InteriorMismo es un proyecto de investigación autobiográfica nacido durante la pandemia, a partir de una pregunta: ¿qué espacios y qué personas construyeron la identidad que hoy reconocemos como propia?
Durante el aislamiento, y posteriormente desde una habitación para artistas en el puerto de Mar del Plata, reconstruí mentalmente los espacios físicos que forman parte de mi memoria: lugares habitados, deseados, abandonados o imaginados. Esos recuerdos fueron trasladados a una gran planta arquitectónica, convirtiendo la memoria personal en una especie de plano del interior.
La segunda parte del proyecto aborda a las personas que moldearon mi vida desde la infancia. Sus rostros fueron pintados en pequeños formatos de 10 × 10 cm, no como retratos fieles, sino como representaciones deformadas por el recuerdo y por la percepción afectiva: algunas vinculadas al afecto, otras al conflicto.
El proyecto proponía reunir ambos cuerpos de trabajo dentro de una habitación oscura. En el centro, una antigua mesa infantil japonesa —similar a una que tuve durante mi infancia— contendría el plano de ese interior personal, iluminado desde dentro y acompañado por una composición sonora creada especialmente por el artista brasileño Mateus Ambumassur. Los retratos completarían el espacio como un archivo de las personas que participaron en su construcción.

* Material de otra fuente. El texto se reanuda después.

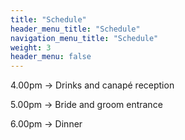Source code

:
 ```yaml
---
title: "Schedule"
header_menu_title: "Schedule"
navigation_menu_title: "Schedule"
weight: 3
header_menu: false
---
```


<div style="align=left"> 

4.00pm -> Drinks and canapé reception 

5.00pm -> Bride and groom entrance 

6.00pm -> Dinner
 </div>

La exposición nunca llegó a materializarse físicamente. Realizada durante la pandemia, permaneció en el ámbito virtual: la instalación fue desarrollada mediante SketchUp y los retratos existieron como una propuesta digital. La imposibilidad de ocupar un espacio físico terminó formando parte de la propia obra, convirtiendo la memoria, la arquitectura y la virtualidad en sus materiales.
ENGLISH: Self-interior is an autobiographical research project developed during the pandemic, beginning with a question: what spaces and people have shaped the identity we recognize as our own?

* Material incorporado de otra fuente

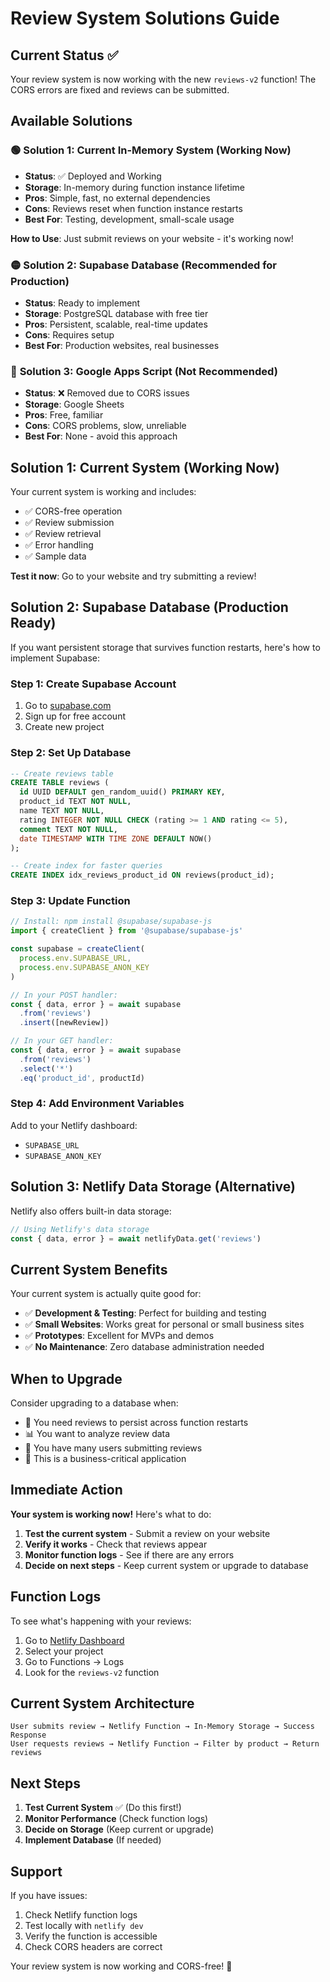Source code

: # Review System Solutions Guide

## Current Status ✅
Your review system is now working with the new `reviews-v2` function! The CORS errors are fixed and reviews can be submitted.

## Available Solutions

### 🟢 **Solution 1: Current In-Memory System (Working Now)**
- **Status**: ✅ Deployed and Working
- **Storage**: In-memory during function instance lifetime
- **Pros**: Simple, fast, no external dependencies
- **Cons**: Reviews reset when function instance restarts
- **Best For**: Testing, development, small-scale usage

**How to Use**: Just submit reviews on your website - it's working now!

### 🟡 **Solution 2: Supabase Database (Recommended for Production)**
- **Status**: Ready to implement
- **Storage**: PostgreSQL database with free tier
- **Pros**: Persistent, scalable, real-time updates
- **Cons**: Requires setup
- **Best For**: Production websites, real businesses

### 🔴 **Solution 3: Google Apps Script (Not Recommended)**
- **Status**: ❌ Removed due to CORS issues
- **Storage**: Google Sheets
- **Pros**: Free, familiar
- **Cons**: CORS problems, slow, unreliable
- **Best For**: None - avoid this approach

## Solution 1: Current System (Working Now)

Your current system is working and includes:
- ✅ CORS-free operation
- ✅ Review submission
- ✅ Review retrieval
- ✅ Error handling
- ✅ Sample data

**Test it now**: Go to your website and try submitting a review!

## Solution 2: Supabase Database (Production Ready)

If you want persistent storage that survives function restarts, here's how to implement Supabase:

### Step 1: Create Supabase Account
1. Go to [supabase.com](https://supabase.com)
2. Sign up for free account
3. Create new project

### Step 2: Set Up Database
```sql
-- Create reviews table
CREATE TABLE reviews (
  id UUID DEFAULT gen_random_uuid() PRIMARY KEY,
  product_id TEXT NOT NULL,
  name TEXT NOT NULL,
  rating INTEGER NOT NULL CHECK (rating >= 1 AND rating <= 5),
  comment TEXT NOT NULL,
  date TIMESTAMP WITH TIME ZONE DEFAULT NOW()
);

-- Create index for faster queries
CREATE INDEX idx_reviews_product_id ON reviews(product_id);
```

### Step 3: Update Function
```javascript
// Install: npm install @supabase/supabase-js
import { createClient } from '@supabase/supabase-js'

const supabase = createClient(
  process.env.SUPABASE_URL,
  process.env.SUPABASE_ANON_KEY
)

// In your POST handler:
const { data, error } = await supabase
  .from('reviews')
  .insert([newReview])

// In your GET handler:
const { data, error } = await supabase
  .from('reviews')
  .select('*')
  .eq('product_id', productId)
```

### Step 4: Add Environment Variables
Add to your Netlify dashboard:
- `SUPABASE_URL`
- `SUPABASE_ANON_KEY`

## Solution 3: Netlify Data Storage (Alternative)

Netlify also offers built-in data storage:

```javascript
// Using Netlify's data storage
const { data, error } = await netlifyData.get('reviews')
```

## Current System Benefits

Your current system is actually quite good for:
- ✅ **Development & Testing**: Perfect for building and testing
- ✅ **Small Websites**: Works great for personal or small business sites
- ✅ **Prototypes**: Excellent for MVPs and demos
- ✅ **No Maintenance**: Zero database administration needed

## When to Upgrade

Consider upgrading to a database when:
- 🔄 You need reviews to persist across function restarts
- 📊 You want to analyze review data
- 👥 You have many users submitting reviews
- 💼 This is a business-critical application

## Immediate Action

**Your system is working now!** Here's what to do:

1. **Test the current system** - Submit a review on your website
2. **Verify it works** - Check that reviews appear
3. **Monitor function logs** - See if there are any errors
4. **Decide on next steps** - Keep current system or upgrade to database

## Function Logs

To see what's happening with your reviews:
1. Go to [Netlify Dashboard](https://app.netlify.com)
2. Select your project
3. Go to Functions → Logs
4. Look for the `reviews-v2` function

## Current System Architecture

```
User submits review → Netlify Function → In-Memory Storage → Success Response
User requests reviews → Netlify Function → Filter by product → Return reviews
```

## Next Steps

1. **Test Current System** ✅ (Do this first!)
2. **Monitor Performance** (Check function logs)
3. **Decide on Storage** (Keep current or upgrade)
4. **Implement Database** (If needed)

## Support

If you have issues:
1. Check Netlify function logs
2. Test locally with `netlify dev`
3. Verify the function is accessible
4. Check CORS headers are correct

Your review system is now working and CORS-free! 🎉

During lockdown, and later from an artist residency room in the port of Mar del Plata, I mentally reconstructed the physical spaces that form part of my memory: places inhabited, desired, abandoned, or imagined. These memories were translated into a large architectural floor plan, turning personal memory into a kind of map of the interior.

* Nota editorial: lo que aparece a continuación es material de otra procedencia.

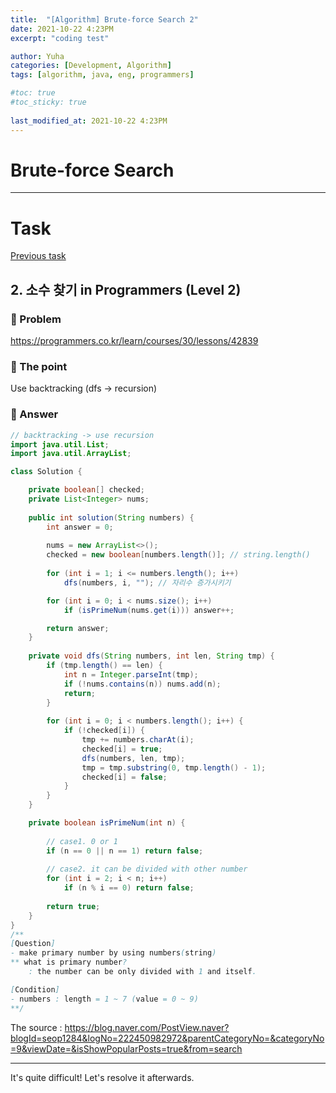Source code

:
 ```yaml
---
title:  "[Algorithm] Brute-force Search 2"
date: 2021-10-22 4:23PM
excerpt: "coding test"

author: Yuha
categories: [Development, Algorithm]
tags: [algorithm, java, eng, programmers]

#toc: true
#toc_sticky: true
 
last_modified_at: 2021-10-22 4:23PM
---
```

# Brute-force Search
---

# Task
[Previous task](https://uzzing.github.io/posts/algorithm-brute-force/)

## 2. 소수 찾기 in Programmers (Level 2)
### 📌 Problem
<https://programmers.co.kr/learn/courses/30/lessons/42839>

### 📌 The point
Use backtracking (dfs -> recursion)

### 📌 Answer

```java
// backtracking -> use recursion
import java.util.List;
import java.util.ArrayList;

class Solution {

    private boolean[] checked;
    private List<Integer> nums;
    
    public int solution(String numbers) {
        int answer = 0;
        
        nums = new ArrayList<>();
        checked = new boolean[numbers.length()]; // string.length()
        
        for (int i = 1; i <= numbers.length(); i++)
            dfs(numbers, i, ""); // 자리수 증가시키기

        for (int i = 0; i < nums.size(); i++)
            if (isPrimeNum(nums.get(i))) answer++;

        return answer;
    }
    
    private void dfs(String numbers, int len, String tmp) {
        if (tmp.length() == len) {
            int n = Integer.parseInt(tmp);
            if (!nums.contains(n)) nums.add(n);
            return;
        }
        
        for (int i = 0; i < numbers.length(); i++) {
            if (!checked[i]) {
                tmp += numbers.charAt(i);
                checked[i] = true;
                dfs(numbers, len, tmp);
                tmp = tmp.substring(0, tmp.length() - 1);
                checked[i] = false;
            }
        } 
    }

    private boolean isPrimeNum(int n) {
        
        // case1. 0 or 1
        if (n == 0 || n == 1) return false;
        
        // case2. it can be divided with other number
        for (int i = 2; i < n; i++) 
            if (n % i == 0) return false;
        
        return true;
    }
}
/**
[Question]
- make primary number by using numbers(string) 
** what is primary number?
    : the number can be only divided with 1 and itself.

[Condition]
- numbers : length = 1 ~ 7 (value = 0 ~ 9)
**/
```
The source : <https://blog.naver.com/PostView.naver?blogId=seop1284&logNo=222450982972&parentCategoryNo=&categoryNo=9&viewDate=&isShowPopularPosts=true&from=search>

---

It's quite difficult!
Let's resolve it afterwards.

The second part of the project focuses on the people who shaped my life from childhood onward. Their faces were painted in small 10 × 10 cm formats, not as faithful portraits, but as representations distorted by memory and emotional perception: some connected to affection, others to conflict.
The project proposed bringing both bodies of work together inside a dark room. At its center, an old Japanese children's table—similar to one I had during childhood—would contain the plan of this personal interior, illuminated from within and accompanied by a sound composition created specifically by Brazilian artist Mateus Ambumassur. The portraits would complete the space as an archive of the people who participated in its construction.
The exhibition was never physically realized. Developed during the pandemic, it remained within the virtual realm: the installation was created using SketchUp, while the portraits existed as a digital proposal. The impossibility of occupying a physical space ultimately became part of the work itself, turning memory, architecture, and virtuality into its materials.
Una reconstrucción virtual de la instalación concebida para InteriorMismo. El espacio fue diseñado en SketchUp como una habitación oscura donde una antigua mesa infantil contiene el plano arquitectónico de mi memoria, iluminado desde su interior. La instalación nunca llegó a realizarse físicamente y encontró en la virtualidad su única forma de existencia.
A virtual reconstruction of the installation conceived for InteriorMismo. The space was designed in SketchUp as a dark room where an old children's table contains the architectural plan of my memory, illuminated from within. The installation was never physically realized and found in virtuality its only form of existence.
Una serie de pequeños retratos de las personas que formaron parte de mi historia y contribuyeron a construir quien soy. Pintados en formatos de 10 × 10 cm, los rostros no buscan reproducir fielmente a cada persona, sino representar cómo permanecen en mi memoria y cómo sus vínculos afectivos transformaron mi percepción sobre ellas.
A series of small portraits of the people who shaped my history and contributed to making me who I am. Painted in 10 × 10 cm formats, the faces do not seek to faithfully reproduce each person, but rather to represent how they remain in my memory and how emotional bonds have transformed my perception of them.